Now onto a better and brighter aisle,
The Action Figure aisle. Mind you, my Dad in all his wit and wisdom has always
informed me that Action Figures are just dolls for boys. I have argued The
Action Figure point with him and sometimes the whole family that he is wrong. I
have also informed my Dad that I will obtain a lawyer and argue the case of
Action Figure vs Dolls in a court of law. At this time I am still working on
coming up with the capital to pay for said lawyer.
Before I headed down the Action
Figure aisle Jenny yelled out, “Mommy, Mommy!”
“What is it Jenny?”
“I have a party in my pants,
Mommy.”
Mom told me to stay in The Action
Figure aisle and that she had to take my sister to the restroom.

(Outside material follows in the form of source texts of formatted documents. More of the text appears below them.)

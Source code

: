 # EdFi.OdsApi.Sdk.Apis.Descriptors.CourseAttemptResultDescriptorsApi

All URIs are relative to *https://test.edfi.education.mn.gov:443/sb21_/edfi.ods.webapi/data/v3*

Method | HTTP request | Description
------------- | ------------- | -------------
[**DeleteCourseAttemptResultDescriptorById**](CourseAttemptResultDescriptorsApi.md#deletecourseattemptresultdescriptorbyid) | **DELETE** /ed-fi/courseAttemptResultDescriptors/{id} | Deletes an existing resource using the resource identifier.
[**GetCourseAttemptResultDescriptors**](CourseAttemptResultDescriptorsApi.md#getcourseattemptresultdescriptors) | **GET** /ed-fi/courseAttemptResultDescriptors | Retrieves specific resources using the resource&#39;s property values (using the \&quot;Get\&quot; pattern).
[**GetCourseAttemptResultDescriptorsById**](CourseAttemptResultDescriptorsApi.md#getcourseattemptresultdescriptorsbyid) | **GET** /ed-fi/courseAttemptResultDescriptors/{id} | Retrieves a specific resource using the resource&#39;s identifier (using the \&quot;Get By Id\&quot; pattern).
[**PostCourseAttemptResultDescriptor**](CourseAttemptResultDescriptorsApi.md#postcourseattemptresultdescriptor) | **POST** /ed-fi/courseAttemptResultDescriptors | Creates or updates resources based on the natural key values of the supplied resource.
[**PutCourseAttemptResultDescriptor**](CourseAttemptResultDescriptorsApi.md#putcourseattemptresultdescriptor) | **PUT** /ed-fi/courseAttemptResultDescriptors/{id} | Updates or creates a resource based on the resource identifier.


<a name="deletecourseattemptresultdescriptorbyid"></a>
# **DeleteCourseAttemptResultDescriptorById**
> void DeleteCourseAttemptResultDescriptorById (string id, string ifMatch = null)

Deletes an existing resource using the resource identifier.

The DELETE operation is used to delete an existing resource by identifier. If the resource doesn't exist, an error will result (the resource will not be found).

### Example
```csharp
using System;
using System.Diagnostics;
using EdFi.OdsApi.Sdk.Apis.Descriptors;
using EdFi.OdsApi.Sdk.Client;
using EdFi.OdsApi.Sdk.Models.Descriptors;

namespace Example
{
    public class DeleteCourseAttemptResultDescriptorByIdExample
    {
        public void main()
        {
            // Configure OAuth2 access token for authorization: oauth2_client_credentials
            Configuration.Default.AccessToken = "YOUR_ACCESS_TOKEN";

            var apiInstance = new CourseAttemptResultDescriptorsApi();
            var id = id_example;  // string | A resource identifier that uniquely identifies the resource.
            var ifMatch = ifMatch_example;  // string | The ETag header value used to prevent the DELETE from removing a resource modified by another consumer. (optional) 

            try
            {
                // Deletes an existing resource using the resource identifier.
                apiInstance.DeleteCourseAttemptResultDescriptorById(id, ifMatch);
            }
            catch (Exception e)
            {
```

I nodded my
head and entered the world of heroes and villains. No Barbies on this here aisle.
All by myself drool rolling down the corner of my mouth I didn’t know what to pick
up. Spiderman, Batman, Hulk, Superman, and more. I finally grabbed a Batman,
and a Joker and just looked at them as I stood in the isle.

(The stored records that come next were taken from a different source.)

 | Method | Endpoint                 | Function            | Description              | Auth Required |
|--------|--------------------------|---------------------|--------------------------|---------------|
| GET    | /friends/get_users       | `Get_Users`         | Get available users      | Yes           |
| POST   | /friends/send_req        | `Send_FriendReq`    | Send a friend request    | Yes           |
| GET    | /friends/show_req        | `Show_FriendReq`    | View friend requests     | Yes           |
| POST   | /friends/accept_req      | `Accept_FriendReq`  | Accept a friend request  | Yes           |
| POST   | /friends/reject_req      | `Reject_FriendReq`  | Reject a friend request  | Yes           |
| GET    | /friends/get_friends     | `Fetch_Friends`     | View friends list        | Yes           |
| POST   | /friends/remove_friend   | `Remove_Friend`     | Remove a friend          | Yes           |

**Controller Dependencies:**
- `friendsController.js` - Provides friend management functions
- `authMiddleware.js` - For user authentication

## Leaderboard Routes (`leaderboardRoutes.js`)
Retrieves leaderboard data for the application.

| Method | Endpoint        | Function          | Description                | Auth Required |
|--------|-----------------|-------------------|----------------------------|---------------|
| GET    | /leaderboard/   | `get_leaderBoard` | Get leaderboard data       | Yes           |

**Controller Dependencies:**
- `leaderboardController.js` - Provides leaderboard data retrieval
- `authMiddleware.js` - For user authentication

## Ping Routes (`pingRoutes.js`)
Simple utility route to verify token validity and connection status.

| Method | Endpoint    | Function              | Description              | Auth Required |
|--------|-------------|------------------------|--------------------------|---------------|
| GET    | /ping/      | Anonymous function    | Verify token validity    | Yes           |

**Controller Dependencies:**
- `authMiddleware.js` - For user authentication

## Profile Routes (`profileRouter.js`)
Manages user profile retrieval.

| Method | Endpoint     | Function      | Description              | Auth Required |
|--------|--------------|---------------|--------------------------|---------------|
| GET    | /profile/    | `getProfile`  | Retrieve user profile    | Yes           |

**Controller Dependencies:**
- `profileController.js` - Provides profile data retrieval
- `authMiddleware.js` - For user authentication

“Hey, freak boy!” a voice yelled
out at me. I turned my head in the direction of the name calling. I saw a boy
looked to be 10 years old and chunky with blond hair and freckles.
“Hey, I’m talking to you, you
little freak. Who you supposed to be?”
“I M BATMAN!!”
“Ha, ha, ha,” The Kid said, as he
started walking towards me.
“You’re not Batman your just some
dumb little kid with a Batman mask and a blue dress on.”
I pulled up the bottom of my dress
and showed the big stupid kid that I was Batman. I showed the kid that like all
good super heroes I wear my underwear on the outside. My Underroos even had the
Bat symbol on the front. DON’T WEARY LADIES, I HAD BLACK JEANS ON UNDER MY
UNDERROOS.
“You’re a freak for wearing your
underwear on the outside and even bigger freak for wearing a dress. Are your
parents stupid or something?”
“I AM BATMAN, not a freak.”
The big kid looked at my hands and
said, “What do you have in your hands.”
“Batman figures,” I said.
“Let me see, give them to me!”
“Why?”
“Because I’m bigger then you, and I
said so!”
“That’s what my dad says sometimes
and your not him, so NO!!”
The big kid reached over and grabs
The Batman action figure out of my right hand. Batman became mad and gave the
punk kid a look and said, “So you like to steal toys from little kids?”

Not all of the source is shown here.